**What you will do**
A single number is expected: the count of lines in the entries below that contain "begin".

Collection entries:
= = =
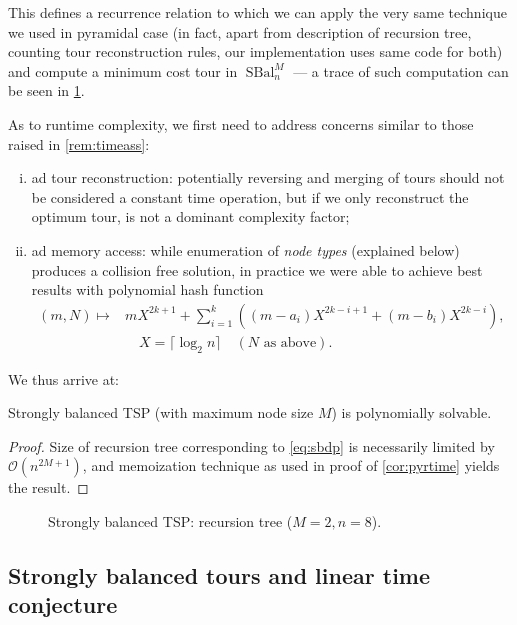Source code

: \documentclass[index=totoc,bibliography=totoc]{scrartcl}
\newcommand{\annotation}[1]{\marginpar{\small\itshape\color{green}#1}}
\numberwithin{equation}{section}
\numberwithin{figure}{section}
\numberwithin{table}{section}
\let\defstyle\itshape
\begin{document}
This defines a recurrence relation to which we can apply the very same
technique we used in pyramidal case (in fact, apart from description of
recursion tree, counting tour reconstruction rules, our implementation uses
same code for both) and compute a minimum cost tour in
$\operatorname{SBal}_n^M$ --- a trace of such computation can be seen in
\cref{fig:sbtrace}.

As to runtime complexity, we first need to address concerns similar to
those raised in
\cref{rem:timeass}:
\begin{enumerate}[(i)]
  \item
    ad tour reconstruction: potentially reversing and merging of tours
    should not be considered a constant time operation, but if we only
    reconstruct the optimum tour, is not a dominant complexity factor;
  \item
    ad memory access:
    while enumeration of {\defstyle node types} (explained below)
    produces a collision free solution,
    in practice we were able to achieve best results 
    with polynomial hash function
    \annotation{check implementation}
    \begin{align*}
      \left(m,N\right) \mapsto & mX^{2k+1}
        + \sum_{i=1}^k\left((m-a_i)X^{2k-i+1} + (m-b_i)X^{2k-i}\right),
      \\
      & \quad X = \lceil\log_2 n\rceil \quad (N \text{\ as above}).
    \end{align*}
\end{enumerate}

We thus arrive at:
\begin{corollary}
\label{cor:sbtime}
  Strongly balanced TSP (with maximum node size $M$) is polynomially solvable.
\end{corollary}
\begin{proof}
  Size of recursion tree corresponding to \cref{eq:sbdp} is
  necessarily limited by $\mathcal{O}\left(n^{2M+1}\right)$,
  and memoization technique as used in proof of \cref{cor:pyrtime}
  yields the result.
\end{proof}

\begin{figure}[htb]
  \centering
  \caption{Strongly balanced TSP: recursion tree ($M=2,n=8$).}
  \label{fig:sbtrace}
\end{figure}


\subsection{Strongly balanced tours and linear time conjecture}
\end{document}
= = =
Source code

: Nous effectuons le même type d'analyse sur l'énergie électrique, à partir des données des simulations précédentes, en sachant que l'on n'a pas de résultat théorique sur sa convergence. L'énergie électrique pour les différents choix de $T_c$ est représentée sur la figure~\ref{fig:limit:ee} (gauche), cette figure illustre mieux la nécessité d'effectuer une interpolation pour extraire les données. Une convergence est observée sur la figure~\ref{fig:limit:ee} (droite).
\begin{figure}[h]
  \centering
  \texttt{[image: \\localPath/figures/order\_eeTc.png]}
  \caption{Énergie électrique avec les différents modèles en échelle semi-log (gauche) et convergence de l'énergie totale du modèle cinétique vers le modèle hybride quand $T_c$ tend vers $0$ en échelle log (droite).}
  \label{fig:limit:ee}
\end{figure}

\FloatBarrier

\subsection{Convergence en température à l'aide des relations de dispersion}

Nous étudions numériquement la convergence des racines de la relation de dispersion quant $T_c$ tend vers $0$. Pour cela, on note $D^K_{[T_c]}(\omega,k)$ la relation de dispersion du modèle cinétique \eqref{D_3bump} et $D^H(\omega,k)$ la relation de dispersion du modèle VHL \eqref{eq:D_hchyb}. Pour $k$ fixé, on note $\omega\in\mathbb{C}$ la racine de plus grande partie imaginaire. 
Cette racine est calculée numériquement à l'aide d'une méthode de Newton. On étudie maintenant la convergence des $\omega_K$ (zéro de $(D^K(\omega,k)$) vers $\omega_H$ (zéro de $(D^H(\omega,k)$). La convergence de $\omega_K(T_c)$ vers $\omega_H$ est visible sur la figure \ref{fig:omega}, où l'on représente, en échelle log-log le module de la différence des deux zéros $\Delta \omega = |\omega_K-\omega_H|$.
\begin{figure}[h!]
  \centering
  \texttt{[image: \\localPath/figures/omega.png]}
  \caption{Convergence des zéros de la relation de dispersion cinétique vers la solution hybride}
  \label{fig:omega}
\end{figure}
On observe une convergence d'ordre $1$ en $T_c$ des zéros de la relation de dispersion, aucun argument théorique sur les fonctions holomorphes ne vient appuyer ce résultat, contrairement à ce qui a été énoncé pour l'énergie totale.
= = =
**Task solution**
8